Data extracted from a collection

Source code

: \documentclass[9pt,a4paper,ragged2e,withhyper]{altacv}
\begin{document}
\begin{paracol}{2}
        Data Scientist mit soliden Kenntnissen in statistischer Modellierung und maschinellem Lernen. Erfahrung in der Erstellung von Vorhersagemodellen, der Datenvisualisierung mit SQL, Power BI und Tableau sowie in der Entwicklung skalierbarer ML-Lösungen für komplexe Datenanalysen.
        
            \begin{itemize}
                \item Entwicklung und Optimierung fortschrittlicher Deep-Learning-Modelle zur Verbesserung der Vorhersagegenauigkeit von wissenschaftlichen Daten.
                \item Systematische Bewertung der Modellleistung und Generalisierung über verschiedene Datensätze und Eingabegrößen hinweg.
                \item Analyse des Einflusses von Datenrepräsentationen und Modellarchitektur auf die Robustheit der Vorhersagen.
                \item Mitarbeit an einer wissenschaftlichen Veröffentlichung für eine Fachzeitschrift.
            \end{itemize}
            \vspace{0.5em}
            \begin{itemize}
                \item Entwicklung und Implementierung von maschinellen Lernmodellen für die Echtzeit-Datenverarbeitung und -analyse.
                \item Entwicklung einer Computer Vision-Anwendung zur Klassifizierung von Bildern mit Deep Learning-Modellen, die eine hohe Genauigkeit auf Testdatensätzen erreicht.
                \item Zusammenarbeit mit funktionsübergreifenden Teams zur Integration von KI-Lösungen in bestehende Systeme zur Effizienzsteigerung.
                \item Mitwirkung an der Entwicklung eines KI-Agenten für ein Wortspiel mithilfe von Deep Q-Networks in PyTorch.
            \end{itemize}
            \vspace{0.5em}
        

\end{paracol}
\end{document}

...

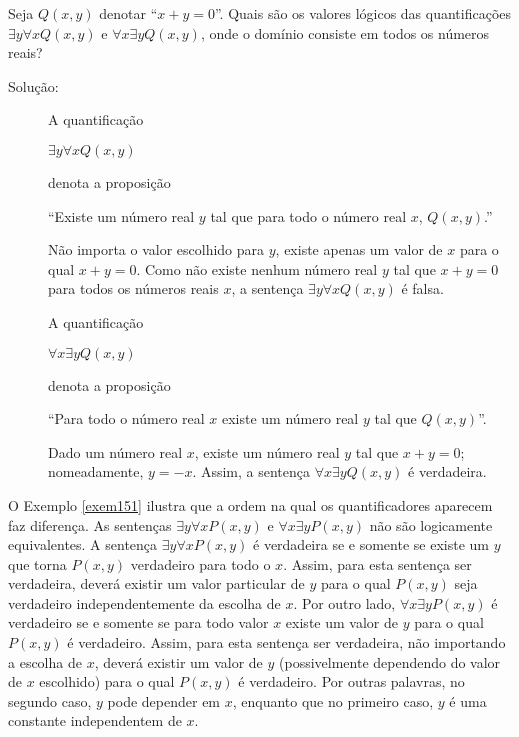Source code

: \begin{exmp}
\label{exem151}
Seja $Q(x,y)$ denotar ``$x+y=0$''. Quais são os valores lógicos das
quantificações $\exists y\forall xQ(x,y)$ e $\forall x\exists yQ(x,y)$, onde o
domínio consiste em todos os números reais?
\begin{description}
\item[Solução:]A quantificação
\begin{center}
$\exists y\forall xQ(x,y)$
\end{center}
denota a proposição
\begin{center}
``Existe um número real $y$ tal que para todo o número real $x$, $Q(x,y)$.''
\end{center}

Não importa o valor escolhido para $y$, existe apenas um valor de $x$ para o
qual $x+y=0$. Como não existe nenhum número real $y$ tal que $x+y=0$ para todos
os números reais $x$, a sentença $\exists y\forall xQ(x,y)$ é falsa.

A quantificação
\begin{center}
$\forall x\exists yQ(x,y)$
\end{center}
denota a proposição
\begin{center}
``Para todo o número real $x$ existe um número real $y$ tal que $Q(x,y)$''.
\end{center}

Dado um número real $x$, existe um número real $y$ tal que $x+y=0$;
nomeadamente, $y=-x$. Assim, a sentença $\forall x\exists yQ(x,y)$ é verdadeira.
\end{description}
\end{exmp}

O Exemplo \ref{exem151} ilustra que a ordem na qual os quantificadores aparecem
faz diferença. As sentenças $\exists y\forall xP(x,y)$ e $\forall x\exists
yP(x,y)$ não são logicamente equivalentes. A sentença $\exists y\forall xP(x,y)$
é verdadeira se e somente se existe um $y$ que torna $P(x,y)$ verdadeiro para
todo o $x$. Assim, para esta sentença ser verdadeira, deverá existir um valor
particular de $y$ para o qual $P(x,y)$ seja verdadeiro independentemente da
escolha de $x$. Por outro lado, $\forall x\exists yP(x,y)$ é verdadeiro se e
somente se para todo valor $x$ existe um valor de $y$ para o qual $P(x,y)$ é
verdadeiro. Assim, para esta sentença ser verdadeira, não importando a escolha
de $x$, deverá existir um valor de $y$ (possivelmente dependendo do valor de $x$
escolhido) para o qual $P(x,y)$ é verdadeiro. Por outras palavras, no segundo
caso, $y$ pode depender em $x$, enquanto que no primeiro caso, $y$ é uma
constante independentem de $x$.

--

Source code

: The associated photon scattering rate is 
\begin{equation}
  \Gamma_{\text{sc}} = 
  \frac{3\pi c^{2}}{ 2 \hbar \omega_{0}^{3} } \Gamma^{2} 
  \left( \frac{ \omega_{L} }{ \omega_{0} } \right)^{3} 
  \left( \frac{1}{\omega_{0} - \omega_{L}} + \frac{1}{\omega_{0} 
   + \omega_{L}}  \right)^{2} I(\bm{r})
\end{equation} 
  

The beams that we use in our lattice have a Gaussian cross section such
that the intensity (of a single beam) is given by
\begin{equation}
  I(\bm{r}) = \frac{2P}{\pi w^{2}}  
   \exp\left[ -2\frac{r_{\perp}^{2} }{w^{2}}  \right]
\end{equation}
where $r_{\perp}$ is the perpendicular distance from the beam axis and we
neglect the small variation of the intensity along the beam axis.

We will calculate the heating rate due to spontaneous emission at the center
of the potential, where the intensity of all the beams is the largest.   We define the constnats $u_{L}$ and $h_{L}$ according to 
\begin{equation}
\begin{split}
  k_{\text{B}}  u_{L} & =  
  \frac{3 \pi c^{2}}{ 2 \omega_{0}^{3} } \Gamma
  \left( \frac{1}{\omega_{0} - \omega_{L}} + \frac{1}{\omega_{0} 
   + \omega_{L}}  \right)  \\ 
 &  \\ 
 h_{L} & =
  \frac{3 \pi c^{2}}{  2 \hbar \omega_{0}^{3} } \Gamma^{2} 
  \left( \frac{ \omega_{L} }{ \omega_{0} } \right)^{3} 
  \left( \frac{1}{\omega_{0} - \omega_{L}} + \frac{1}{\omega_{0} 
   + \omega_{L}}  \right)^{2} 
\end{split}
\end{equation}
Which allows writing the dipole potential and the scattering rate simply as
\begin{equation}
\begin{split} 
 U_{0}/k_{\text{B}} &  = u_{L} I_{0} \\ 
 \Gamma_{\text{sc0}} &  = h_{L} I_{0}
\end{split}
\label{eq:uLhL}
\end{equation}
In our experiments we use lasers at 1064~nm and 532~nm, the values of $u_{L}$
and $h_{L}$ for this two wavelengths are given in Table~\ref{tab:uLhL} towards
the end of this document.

### [WHAT THE TASK ASKS]
The required answer is the run of lines above, starting at the line with "We will calculate" and ending at the line with "the end of this document.", reproduced exactly with both ends.

### [OUTPUT BELOW]
We will calculate the heating rate due to spontaneous emission at the center
of the potential, where the intensity of all the beams is the largest.   We define the constnats $u_{L}$ and $h_{L}$ according to 
\begin{equation}
\begin{split}
  k_{\text{B}}  u_{L} & =  
  \frac{3 \pi c^{2}}{ 2 \omega_{0}^{3} } \Gamma
  \left( \frac{1}{\omega_{0} - \omega_{L}} + \frac{1}{\omega_{0} 
   + \omega_{L}}  \right)  \\ 
 &  \\ 
 h_{L} & =
  \frac{3 \pi c^{2}}{  2 \hbar \omega_{0}^{3} } \Gamma^{2} 
  \left( \frac{ \omega_{L} }{ \omega_{0} } \right)^{3} 
  \left( \frac{1}{\omega_{0} - \omega_{L}} + \frac{1}{\omega_{0} 
   + \omega_{L}}  \right)^{2} 
\end{split}
\end{equation}
Which allows writing the dipole potential and the scattering rate simply as
\begin{equation}
\begin{split} 
 U_{0}/k_{\text{B}} &  = u_{L} I_{0} \\ 
 \Gamma_{\text{sc0}} &  = h_{L} I_{0}
\end{split}
\label{eq:uLhL}
\end{equation}
In our experiments we use lasers at 1064~nm and 532~nm, the values of $u_{L}$
and $h_{L}$ for this two wavelengths are given in Table~\ref{tab:uLhL} towards
the end of this document.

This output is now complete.